00:00:41.520 When I've been unhappy in previous jobs, I've always been able to fall back on one simple truth: it’s not my fault.
00:00:46.960 It's not my fault that things are terrible somewhere; it’s someone else's fault. It might be the CTO’s, or the director of engineering’s, or, you know, often it's Mike's fault when things are horrible.
00:01:05.920 I'm not particularly proud of that — it’s not a proud moment to say I fall back on it not being my fault — but I don't necessarily think I'm alone in the room. If you're honest with yourself, most of us do this.
00:01:22.080 In fact, I would say, as engineers, how many of you — and keep your hands up — how many of you in this room have been at your job for less than one year? Less than two years?

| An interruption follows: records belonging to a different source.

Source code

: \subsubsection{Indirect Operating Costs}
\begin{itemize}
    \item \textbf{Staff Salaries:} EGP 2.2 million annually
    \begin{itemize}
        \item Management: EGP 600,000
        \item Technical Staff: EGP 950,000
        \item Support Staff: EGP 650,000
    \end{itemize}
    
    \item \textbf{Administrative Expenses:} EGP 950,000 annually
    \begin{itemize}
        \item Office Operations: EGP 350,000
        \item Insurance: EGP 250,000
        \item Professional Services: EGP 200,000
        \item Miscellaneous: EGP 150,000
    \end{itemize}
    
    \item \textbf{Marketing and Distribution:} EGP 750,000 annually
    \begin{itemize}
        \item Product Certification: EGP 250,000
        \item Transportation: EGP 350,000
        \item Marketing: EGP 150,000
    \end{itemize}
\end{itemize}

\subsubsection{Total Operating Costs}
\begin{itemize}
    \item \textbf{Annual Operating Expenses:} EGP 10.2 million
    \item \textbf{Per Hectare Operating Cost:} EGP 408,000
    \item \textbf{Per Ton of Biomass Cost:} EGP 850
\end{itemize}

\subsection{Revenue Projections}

00:01:27.600 Keep your hands up. Yeah, most of the people in the room have their hands up; most of them actually raised them for one year.
00:01:36.320 So it's really easy to walk away and say, ‘Well, I tried, it’s just not working out.’ I would be willing to wager that one hundred percent of the people who raised their hand took themselves with them when they left their job.

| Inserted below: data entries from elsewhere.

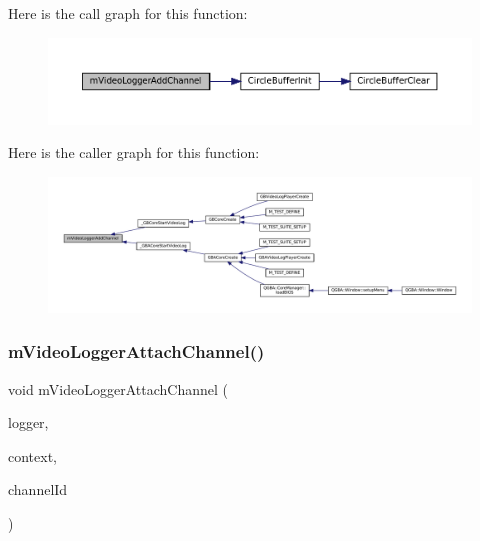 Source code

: Here is the call graph for this function\+:
\nopagebreak
\begin{figure}[H]
\begin{center}
\leavevmode
\includegraphics[width=350pt]{video-logger_8c_a27685ba414aed35c5b92736c0ef21ebe_cgraph}
\end{center}
\end{figure}
Here is the caller graph for this function\+:
\nopagebreak
\begin{figure}[H]
\begin{center}
\leavevmode
\includegraphics[width=350pt]{video-logger_8c_a27685ba414aed35c5b92736c0ef21ebe_icgraph}
\end{center}
\end{figure}
\mbox{\label{video-logger_8c_ab35cded24430e8df5eea72310c1827be}} 
\subsubsection{\texorpdfstring{m\+Video\+Logger\+Attach\+Channel()}{mVideoLoggerAttachChannel()}}
{\footnotesize\ttfamily void m\+Video\+Logger\+Attach\+Channel (\begin{DoxyParamCaption}\item[{struct m\+Video\+Logger $\ast$}]{logger,  }\item[{struct m\+Video\+Log\+Context $\ast$}]{context,  }\item[{size\+\_\+t}]{channel\+Id }\end{DoxyParamCaption})}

00:01:51.360 It’s a pretty safe bet that they didn't think they were the problem. But at Invisium, I was hired to help build the software, the team, and the culture.
00:02:03.520 So what this really adds up to is that it’s totally my fault if I end up leaving.
00:02:10.000 I wanted to think through what that means for me: what kind of culture do I really want to work in? What makes me stay at a place, and looking at it from another angle, what makes me leave?
00:02:32.480 I want to share a story with you, and it’s really important to preface this story with the fact that yes, it is true; don’t worry about the company it's about.
00:02:43.680 I can almost guarantee you this company doesn’t do things this way anymore, and if they do, they won’t be around long enough for it to matter. So don’t worry about that.
00:02:54.480 I was hired to lead a small team of technical folks and reported to a CEO.
00:03:00.319 At the time I took on this job, I was concerned that I was going to end up not getting to code and that I would constantly be managing. I didn’t want to be just a manager.
00:03:11.840 I was assured that wouldn’t happen; every question I had was addressed very well. I was given good answers and pleased with the situation, which is why I took the job.
00:03:28.720 Fast forward about six months, and strangely enough, I wasn’t spending much time writing code.
00:03:34.879 Who would have thought? In fact, I was spending a lot of time managing Kanban boards.
00:03:40.239 I was managing a Kanban board full of more urgent tasks than we had time in days, and I was managing people who were super stressed out, trying to shield them from the wrath of our friendly CEO.
00:03:53.840 He could only be described as mercurial in his temperament at times. So naturally, I approached the CEO about this, and he said to me — and I kid you not, this is what he actually said: ‘You’re thinking of this all wrong.’
00:04:12.799 He told me to think of it like another development task: the team members are just objects in the system, and I'm doing engineering just like I would with software.
00:04:30.400 That was right about when it, really, all became clear to me. I had been struggling with this, and just those words alone made it clear that I understood now what was wrong.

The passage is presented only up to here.